Records for the task:
_____
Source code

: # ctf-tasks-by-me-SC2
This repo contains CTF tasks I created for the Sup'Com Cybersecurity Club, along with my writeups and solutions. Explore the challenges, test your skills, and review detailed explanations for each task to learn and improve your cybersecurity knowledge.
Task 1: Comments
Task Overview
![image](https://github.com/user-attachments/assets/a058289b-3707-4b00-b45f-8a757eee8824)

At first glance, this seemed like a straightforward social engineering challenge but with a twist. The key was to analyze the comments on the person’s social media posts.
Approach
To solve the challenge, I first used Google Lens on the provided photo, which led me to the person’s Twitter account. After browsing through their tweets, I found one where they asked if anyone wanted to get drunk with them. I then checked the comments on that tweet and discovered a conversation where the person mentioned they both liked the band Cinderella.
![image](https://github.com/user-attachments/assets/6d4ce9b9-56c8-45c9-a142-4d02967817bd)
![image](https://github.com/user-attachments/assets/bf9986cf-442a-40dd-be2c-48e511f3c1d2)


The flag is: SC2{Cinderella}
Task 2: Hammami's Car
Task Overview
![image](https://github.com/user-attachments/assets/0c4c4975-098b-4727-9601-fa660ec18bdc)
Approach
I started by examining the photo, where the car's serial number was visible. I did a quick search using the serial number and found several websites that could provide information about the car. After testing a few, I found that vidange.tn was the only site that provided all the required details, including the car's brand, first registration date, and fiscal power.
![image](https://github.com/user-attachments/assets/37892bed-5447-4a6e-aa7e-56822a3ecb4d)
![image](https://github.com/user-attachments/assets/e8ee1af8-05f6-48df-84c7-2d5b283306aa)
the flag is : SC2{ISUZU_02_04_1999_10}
_____
Assigned task: Go through the listing above and find each line that contains "tasks", then copy it.

Worked solution:
: # ctf-tasks-by-me-SC2
This repo contains CTF tasks I created for the Sup'Com Cybersecurity Club, along with my writeups and solutions. Explore the challenges, test your skills, and review detailed explanations for each task to learn and improve your cybersecurity knowledge.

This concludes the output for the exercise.